His sword leapt to his hand in their mutual eagerness to lean over the edge of their tiny vessel. The steel’s song a humming contrast to his maddening howl, he hacked at the ocean, bleeding its endless life in frothy wounds.
‘Die, die, die, die, die!’ he screamed, driving his sword into the salt. ‘Enough! No more! I’m sick of it, you hear me?’ He cupped a hand over his mouth and shrieked. ‘Well, DO YOU?’
The water quickly settled, foam dissipating, ripples calming, leaving Lenk to glimpse himself in ragged fragments of reflections. His silver hair hung in greasy strands around a haggard face. The purple bags hanging from his eyelids began to rival the icy blue in his gaze. Lenk surveyed the pieces of a lunatic looking back at him from the water and wondered, not for the first time, if the ocean was mocking him.

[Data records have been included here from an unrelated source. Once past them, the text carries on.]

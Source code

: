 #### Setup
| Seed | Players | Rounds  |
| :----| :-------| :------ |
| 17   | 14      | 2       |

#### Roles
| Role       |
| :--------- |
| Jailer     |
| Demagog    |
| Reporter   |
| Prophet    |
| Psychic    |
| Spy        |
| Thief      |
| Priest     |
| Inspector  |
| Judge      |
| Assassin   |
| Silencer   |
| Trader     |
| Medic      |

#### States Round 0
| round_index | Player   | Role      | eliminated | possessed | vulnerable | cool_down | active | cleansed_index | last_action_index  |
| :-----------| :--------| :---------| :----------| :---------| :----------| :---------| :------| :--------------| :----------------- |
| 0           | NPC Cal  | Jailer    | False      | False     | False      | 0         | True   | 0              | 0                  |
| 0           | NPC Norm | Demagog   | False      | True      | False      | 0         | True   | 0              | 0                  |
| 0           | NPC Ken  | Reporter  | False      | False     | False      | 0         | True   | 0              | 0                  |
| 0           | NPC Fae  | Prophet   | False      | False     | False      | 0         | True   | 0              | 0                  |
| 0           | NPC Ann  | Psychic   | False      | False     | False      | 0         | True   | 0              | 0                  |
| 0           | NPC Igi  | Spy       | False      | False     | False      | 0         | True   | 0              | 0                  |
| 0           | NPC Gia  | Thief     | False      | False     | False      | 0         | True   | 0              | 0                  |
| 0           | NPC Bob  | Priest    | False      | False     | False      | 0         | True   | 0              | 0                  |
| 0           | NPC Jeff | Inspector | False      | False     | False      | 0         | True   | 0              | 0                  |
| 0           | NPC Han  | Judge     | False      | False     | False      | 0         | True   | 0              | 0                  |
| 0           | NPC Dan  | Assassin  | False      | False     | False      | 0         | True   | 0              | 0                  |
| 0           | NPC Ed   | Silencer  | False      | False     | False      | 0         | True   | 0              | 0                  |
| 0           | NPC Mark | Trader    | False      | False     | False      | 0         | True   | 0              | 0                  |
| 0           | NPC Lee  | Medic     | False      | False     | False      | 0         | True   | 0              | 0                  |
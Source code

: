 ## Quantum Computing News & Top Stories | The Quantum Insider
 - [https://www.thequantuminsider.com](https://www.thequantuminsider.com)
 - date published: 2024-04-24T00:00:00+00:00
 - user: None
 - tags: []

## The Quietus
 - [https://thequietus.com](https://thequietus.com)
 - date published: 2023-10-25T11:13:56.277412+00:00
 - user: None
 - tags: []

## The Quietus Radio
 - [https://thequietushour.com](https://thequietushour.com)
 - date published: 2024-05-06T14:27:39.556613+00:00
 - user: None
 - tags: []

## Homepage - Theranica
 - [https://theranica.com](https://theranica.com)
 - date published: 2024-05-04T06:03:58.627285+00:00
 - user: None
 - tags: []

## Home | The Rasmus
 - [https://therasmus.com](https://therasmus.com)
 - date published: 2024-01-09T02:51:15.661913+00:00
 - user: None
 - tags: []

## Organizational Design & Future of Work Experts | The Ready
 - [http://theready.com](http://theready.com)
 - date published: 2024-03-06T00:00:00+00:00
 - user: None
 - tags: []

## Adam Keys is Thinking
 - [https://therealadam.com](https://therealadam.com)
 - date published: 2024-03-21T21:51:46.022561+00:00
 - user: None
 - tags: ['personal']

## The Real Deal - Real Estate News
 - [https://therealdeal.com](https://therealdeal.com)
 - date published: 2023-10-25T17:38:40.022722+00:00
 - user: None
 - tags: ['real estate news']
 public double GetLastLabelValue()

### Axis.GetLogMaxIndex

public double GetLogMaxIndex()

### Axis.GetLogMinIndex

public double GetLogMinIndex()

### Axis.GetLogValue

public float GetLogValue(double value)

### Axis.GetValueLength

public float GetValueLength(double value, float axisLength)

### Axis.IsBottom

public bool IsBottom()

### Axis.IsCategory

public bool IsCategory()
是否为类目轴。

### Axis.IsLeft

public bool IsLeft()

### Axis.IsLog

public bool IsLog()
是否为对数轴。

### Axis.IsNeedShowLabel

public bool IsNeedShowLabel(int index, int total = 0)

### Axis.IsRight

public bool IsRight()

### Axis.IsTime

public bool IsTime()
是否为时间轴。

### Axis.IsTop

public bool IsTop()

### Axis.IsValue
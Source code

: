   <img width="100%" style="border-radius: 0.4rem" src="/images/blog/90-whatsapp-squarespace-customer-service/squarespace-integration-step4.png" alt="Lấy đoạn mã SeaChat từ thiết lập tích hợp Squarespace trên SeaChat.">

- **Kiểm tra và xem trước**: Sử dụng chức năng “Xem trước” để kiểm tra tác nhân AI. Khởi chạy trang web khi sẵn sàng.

No, he decided, it’s far too impassive to mock me …
How could it be anything but? After all, it didn’t know what it was requested to stop any more than Lenk did. Stop being the ocean? He had dismissed such thoughts as madness on the first day their tiny sail hung limp and impotent on its insultingly thin mast. But as the evening of the second day slid into night, it didn’t seem such an unreasonable demand.
The sea, he thought scornfully, is the one being unreasonable. I wouldn’t have to resort to violence if it would just give me some wind.